Density Field Measurements of a Micro–explosion Using BOS

The flow field dynamics associated with blast waves can be better understood by generating controlled micro-explosions in the laboratory. In recent years microexplosions have also found interesting trans-disciplinary applications like food preservation, wood science, drug delivery, gene therapy and bio-medical applications [1], [2]. The blast waves produced by sudden release of energy are normally characterized by a supersonic shock front followed by an exponential type decay of its physical properties. Unlike shock waves that attenuate as they expand spherically, the shock wave from an internal blast can change its propagation properties depending on the physical barriers. The micro-blast provides a challenging case for application of novel flow diagnostic techniques in measuring flow properties. This learning can be scaled up to large scale explosions [3]. One such property is the density field, which although highly informative, is quite difficult to capture.

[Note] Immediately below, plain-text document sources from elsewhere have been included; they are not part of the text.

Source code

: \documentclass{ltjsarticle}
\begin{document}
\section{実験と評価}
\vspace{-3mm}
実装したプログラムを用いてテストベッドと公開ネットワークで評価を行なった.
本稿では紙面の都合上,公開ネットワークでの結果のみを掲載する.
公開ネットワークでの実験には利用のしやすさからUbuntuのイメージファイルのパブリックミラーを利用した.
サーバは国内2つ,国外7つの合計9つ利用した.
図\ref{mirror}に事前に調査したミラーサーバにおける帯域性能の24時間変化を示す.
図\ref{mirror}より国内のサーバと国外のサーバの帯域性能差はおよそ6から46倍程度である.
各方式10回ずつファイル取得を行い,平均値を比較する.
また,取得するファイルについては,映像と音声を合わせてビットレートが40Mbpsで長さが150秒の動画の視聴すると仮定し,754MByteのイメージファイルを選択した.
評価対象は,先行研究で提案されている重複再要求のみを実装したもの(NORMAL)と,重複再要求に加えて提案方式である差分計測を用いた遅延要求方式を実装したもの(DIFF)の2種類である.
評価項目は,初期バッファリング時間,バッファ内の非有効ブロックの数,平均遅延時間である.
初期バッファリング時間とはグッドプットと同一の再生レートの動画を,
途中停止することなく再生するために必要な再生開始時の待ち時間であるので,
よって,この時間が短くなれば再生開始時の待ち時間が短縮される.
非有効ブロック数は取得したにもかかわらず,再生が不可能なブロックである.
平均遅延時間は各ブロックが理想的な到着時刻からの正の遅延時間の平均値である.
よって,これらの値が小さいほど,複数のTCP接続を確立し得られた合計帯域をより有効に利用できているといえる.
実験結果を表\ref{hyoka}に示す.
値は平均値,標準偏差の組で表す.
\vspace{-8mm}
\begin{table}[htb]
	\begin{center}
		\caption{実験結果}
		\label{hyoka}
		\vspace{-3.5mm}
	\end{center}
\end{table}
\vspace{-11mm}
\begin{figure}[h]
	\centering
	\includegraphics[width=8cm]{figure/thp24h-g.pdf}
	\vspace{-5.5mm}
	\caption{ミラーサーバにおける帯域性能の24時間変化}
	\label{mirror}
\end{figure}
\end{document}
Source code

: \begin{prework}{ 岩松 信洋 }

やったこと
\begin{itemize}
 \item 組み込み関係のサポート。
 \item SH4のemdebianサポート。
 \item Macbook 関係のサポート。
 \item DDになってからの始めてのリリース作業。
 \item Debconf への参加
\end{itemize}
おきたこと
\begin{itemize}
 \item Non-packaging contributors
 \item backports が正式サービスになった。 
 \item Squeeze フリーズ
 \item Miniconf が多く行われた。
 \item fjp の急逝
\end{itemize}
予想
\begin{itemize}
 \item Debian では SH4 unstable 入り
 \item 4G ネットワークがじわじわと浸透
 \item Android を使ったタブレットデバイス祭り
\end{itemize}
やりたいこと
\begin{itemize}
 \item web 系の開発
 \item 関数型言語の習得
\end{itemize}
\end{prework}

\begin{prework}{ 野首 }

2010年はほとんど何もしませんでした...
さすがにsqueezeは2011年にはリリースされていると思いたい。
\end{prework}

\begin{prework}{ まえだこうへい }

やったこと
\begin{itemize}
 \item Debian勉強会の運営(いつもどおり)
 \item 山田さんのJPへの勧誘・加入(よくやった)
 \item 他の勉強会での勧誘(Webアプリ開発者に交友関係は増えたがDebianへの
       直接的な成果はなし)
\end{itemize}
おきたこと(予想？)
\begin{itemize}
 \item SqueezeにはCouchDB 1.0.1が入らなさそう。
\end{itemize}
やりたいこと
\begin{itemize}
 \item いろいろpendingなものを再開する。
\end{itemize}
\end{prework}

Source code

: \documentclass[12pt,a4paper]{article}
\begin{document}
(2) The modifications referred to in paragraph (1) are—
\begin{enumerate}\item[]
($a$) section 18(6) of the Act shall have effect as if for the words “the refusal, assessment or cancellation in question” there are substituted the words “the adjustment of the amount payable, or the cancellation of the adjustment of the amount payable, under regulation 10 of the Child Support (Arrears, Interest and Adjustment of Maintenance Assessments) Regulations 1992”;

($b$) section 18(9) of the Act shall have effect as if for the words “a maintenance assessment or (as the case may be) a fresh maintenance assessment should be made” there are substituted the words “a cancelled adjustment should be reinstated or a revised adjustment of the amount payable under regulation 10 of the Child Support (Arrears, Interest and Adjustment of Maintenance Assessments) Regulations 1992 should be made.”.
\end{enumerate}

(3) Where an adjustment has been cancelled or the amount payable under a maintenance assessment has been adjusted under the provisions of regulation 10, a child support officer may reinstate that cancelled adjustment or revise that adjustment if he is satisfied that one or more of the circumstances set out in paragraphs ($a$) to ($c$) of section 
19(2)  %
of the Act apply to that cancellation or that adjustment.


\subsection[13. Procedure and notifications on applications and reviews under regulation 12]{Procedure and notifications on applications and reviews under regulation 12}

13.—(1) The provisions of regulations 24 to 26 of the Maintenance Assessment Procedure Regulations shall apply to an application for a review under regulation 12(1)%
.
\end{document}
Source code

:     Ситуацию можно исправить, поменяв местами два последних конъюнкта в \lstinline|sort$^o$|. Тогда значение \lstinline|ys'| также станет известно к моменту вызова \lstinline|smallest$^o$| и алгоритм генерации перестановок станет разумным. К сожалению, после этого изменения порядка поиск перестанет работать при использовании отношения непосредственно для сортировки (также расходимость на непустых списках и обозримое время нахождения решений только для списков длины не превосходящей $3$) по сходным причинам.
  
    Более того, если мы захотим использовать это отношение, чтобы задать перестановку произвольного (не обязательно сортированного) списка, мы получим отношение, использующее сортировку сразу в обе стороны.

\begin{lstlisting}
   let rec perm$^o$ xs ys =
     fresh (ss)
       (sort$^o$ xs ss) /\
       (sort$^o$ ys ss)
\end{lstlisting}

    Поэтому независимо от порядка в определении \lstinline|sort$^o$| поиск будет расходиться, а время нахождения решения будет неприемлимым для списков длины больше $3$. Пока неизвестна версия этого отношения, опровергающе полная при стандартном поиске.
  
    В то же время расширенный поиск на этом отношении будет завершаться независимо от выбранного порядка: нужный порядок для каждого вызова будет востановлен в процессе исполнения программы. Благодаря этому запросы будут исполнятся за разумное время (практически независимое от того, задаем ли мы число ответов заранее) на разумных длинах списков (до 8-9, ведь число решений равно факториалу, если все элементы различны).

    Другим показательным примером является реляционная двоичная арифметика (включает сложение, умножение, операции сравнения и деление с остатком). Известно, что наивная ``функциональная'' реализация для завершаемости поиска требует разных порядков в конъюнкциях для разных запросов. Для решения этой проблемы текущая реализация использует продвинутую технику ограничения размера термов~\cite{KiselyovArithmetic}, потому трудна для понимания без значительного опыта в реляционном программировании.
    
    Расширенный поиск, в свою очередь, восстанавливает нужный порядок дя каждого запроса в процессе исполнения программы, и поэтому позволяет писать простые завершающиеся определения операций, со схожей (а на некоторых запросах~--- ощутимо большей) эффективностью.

The Background Oriented Schlieren (BOS) technique provides the capability of capturing the three dimensional density fields [4], [5]. This is an attempt to quantify the density flow field of a micro-explosion for the first time using BOS. In this study, a micro-explosion is generated using NONEL tube and the detonating device. The spatio-temporally evolving density field is captured at several instants by means of a precise triggering circuit used to control the illumination and imaging. The density field so obtained can be used for understanding both basic physics associated with explosive driven shock wave propagation as well as validation data attempts to model explosive driven shock wave propagation.